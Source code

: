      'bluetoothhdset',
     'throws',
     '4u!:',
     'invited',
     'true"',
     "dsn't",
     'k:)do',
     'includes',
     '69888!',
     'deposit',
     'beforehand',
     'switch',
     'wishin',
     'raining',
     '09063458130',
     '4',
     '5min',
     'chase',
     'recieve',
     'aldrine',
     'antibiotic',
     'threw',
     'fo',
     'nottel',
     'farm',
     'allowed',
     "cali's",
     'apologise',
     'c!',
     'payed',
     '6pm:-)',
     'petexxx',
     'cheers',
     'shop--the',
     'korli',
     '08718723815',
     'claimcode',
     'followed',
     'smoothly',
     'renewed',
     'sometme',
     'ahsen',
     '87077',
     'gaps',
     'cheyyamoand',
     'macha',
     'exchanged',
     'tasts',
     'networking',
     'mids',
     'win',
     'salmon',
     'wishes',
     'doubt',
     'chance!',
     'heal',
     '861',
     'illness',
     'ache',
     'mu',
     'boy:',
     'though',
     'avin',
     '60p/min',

-- -- --

• **PROBLEM TO SOLVE**:
With every line intact, print the records above again.

• **EXERCISE ANSWER**:
Source code

:      'bluetoothhdset',
     'throws',
     '4u!:',
     'invited',
     'true"',
     "dsn't",
     'k:)do',
     'includes',
     '69888!',
     'deposit',
     'beforehand',
     'switch',
     'wishin',
     'raining',
     '09063458130',
     '4',
     '5min',
     'chase',
     'recieve',
     'aldrine',
     'antibiotic',
     'threw',
     'fo',
     'nottel',
     'farm',
     'allowed',
     "cali's",
     'apologise',
     'c!',
     'payed',
     '6pm:-)',
     'petexxx',
     'cheers',
     'shop--the',
     'korli',
     '08718723815',
     'claimcode',
     'followed',
     'smoothly',
     'renewed',
     'sometme',
     'ahsen',
     '87077',
     'gaps',
     'cheyyamoand',
     'macha',
     'exchanged',
     'tasts',
     'networking',
     'mids',
     'win',
     'salmon',
     'wishes',
     'doubt',
     'chance!',
     'heal',
     '861',
     'illness',
     'ache',
     'mu',
     'boy:',
     'though',
     'avin',
     '60p/min',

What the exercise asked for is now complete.